Right, so I've been down this exact path for a telehealth dermatology client. The key is treating this less like a keyword problem and more like a journey-node problem.
First things first: what's your actual conversion event? A booked consultation? a completed visit? Those two sit on completely different logic branches. if you're optimising for a booking, your lead quality check is happening post-click, and your acquisition cost is really the cost per qualified lead, not per form fill.
That 50-dollar target with a six-dollar max bid implies a conversion rate around 12%. Possible, but only if you've got a landing page that acts as a single-threaded trigger - no distractions, clear path to booking, strong social proof. Even then, most dermatology sites I've audited have a journey gap between the ad click and the scheduling node.

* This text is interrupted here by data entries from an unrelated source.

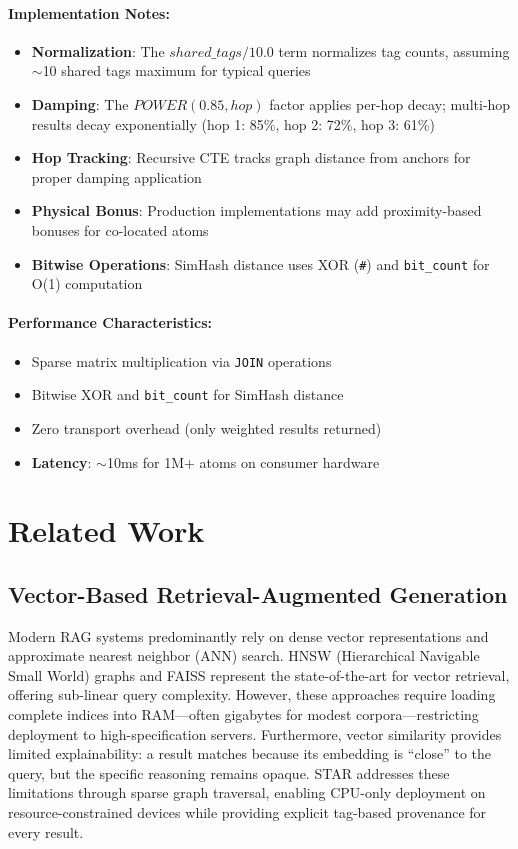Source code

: \documentclass[11pt]{article}
\begin{document}
\paragraph{Implementation Notes:}
\begin{itemize}
    \item \textbf{Normalization}: The $shared\_tags / 10.0$ term normalizes tag counts, assuming $\sim$10 shared tags maximum for typical queries
    \item \textbf{Damping}: The $POWER(0.85, hop)$ factor applies per-hop decay; multi-hop results decay exponentially (hop 1: 85\%, hop 2: 72\%, hop 3: 61\%)
    \item \textbf{Hop Tracking}: Recursive CTE tracks graph distance from anchors for proper damping application
    \item \textbf{Physical Bonus}: Production implementations may add proximity-based bonuses for co-located atoms
    \item \textbf{Bitwise Operations}: SimHash distance uses XOR (\texttt{\#}) and \texttt{bit\_count} for O(1) computation
\end{itemize}

\paragraph{Performance Characteristics:}
\begin{itemize}
    \item Sparse matrix multiplication via \texttt{JOIN} operations
    \item Bitwise XOR and \texttt{bit\_count} for SimHash distance
    \item Zero transport overhead (only weighted results returned)
    \item \textbf{Latency}: $\sim$10ms for 1M+ atoms on consumer hardware
\end{itemize}

\section{Related Work}
\label{sec:related}

\subsection{Vector-Based Retrieval-Augmented Generation}

Modern RAG systems predominantly rely on dense vector representations and approximate nearest neighbor (ANN) search. HNSW (Hierarchical Navigable Small World) graphs \cite{malkov2018efficient} and FAISS \cite{johnson2019billion} represent the state-of-the-art for vector retrieval, offering sub-linear query complexity. However, these approaches require loading complete indices into RAM---often gigabytes for modest corpora---restricting deployment to high-specification servers. Furthermore, vector similarity provides limited explainability: a result matches because its embedding is ``close'' to the query, but the specific reasoning remains opaque. STAR addresses these limitations through sparse graph traversal, enabling CPU-only deployment on resource-constrained devices while providing explicit tag-based provenance for every result.
\end{document}

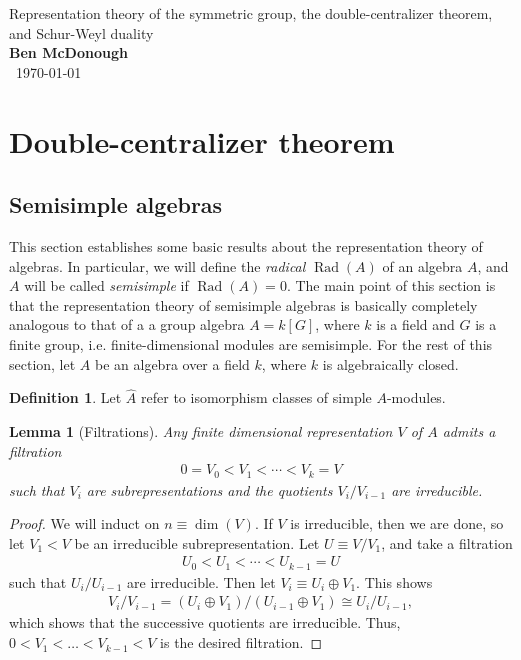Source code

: \documentclass[11pt]{article}
\newtheorem{lem}{Lemma}
\theoremstyle{definition}
\newtheorem{defn}{Definition}
\newcommand{\Rad}{\operatorname{Rad}}
\begin{document}
\noindent\Large{Representation theory of the symmetric group, the
  double-centralizer theorem, and Schur-Weyl duality} \\
\normalsize{\textbf{Ben McDonough}}\\\
\normalsize{\today}

\tableofcontents

\section{Double-centralizer theorem}

\subsection{Semisimple algebras}
This section establishes some basic results about the representation theory of
algebras. In particular, we will define the \textit{radical} $\Rad(A)$
of an algebra $A$, and $A$ will be called \textit{semisimple} if
$\Rad(A) = 0$. The main point of this section is that the representation theory
of semisimple algebras is basically completely analogous to that of a a group
algebra $A = k[G]$, where $k$ is a field and $G$ is a finite group, i.e.
finite-dimensional modules are semisimple.
For the rest of this section, let $A$ be an algebra over a field $k$, where $k$
is algebraically closed.

\begin{defn}
Let $\hat A$ refer to isomorphism classes of simple $A$-modules.
\end{defn}


\begin{lem}[Filtrations]\label{lem:filtrations}
 Any finite dimensional representation $V$ of $A$ admits a \textit{filtration} 
 \begin{align}
   0 = V_0 < V_1 < \cdots  < V_k = V
 \end{align}
 such that $V_i$ are subrepresentations and the quotients $V_{i}/V_{i-1}$ are irreducible.
\end{lem}

\begin{proof}
  We will induct on $n \equiv \dim(V)$. If $V$ is irreducible, then we are done,
  so let $V_1 < V$ be an irreducible subrepresentation. Let $U \equiv V/V_1$, and take a filtration
  \begin{align}
    U_0 < U_1 < \cdots < U_{k-1} = U
  \end{align}
  such that $U_i/U_{i-1}$ are irreducible.
  Then let $V_i \equiv U_i \oplus V_1$.
  This shows
  \begin{align}
    V_i / V_{i-1} = (U_i \oplus V_1)/(U_{i-1}\oplus V_1) \cong U_i / U_{i-1},
  \end{align}
  which shows that the successive quotients are irreducible. Thus, $0 < V_1 <
  \dots < V_{k-1} < V$ is the desired filtration.
\end{proof}
\end{document}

People bounce because they hit a generic form or a "call us" button - that's a leak in the flow.
The bigger issue is competitive set. You're not just fighting local derms - you're up against national telehealth aggregators who've built entire automated win-back sequences for drop-offs. Their customer journey maps are tighter. So your segment needs to be hyper-specific: maybe skin conditions that require ongoing management (acne, rosacea) where the lifetime value is higher. That lets you justify a higher initial acquisition cost.
Also, check your match types. Broad match on "telehealth dermatology" is likely bleeding budget into irrelevant search queries. build a logic branch with phrase and exact match for high-intent terms like "online acne prescription" or "teledermatology for rosacea". Those usually have lower CPCs and better conversion intent.
And yeah, Meta can work, but only if you've got creative that mimics the consult experience - think short video of a derm explaining a common condition, then a direct "book now" CTA. That's a different journey than Google's search intent, but it can feed a nurture segment.
Bottom line: start with a smaller budget, refine the journey nodes, and let the system learn. Don't expect that 12% conversion rate on day one.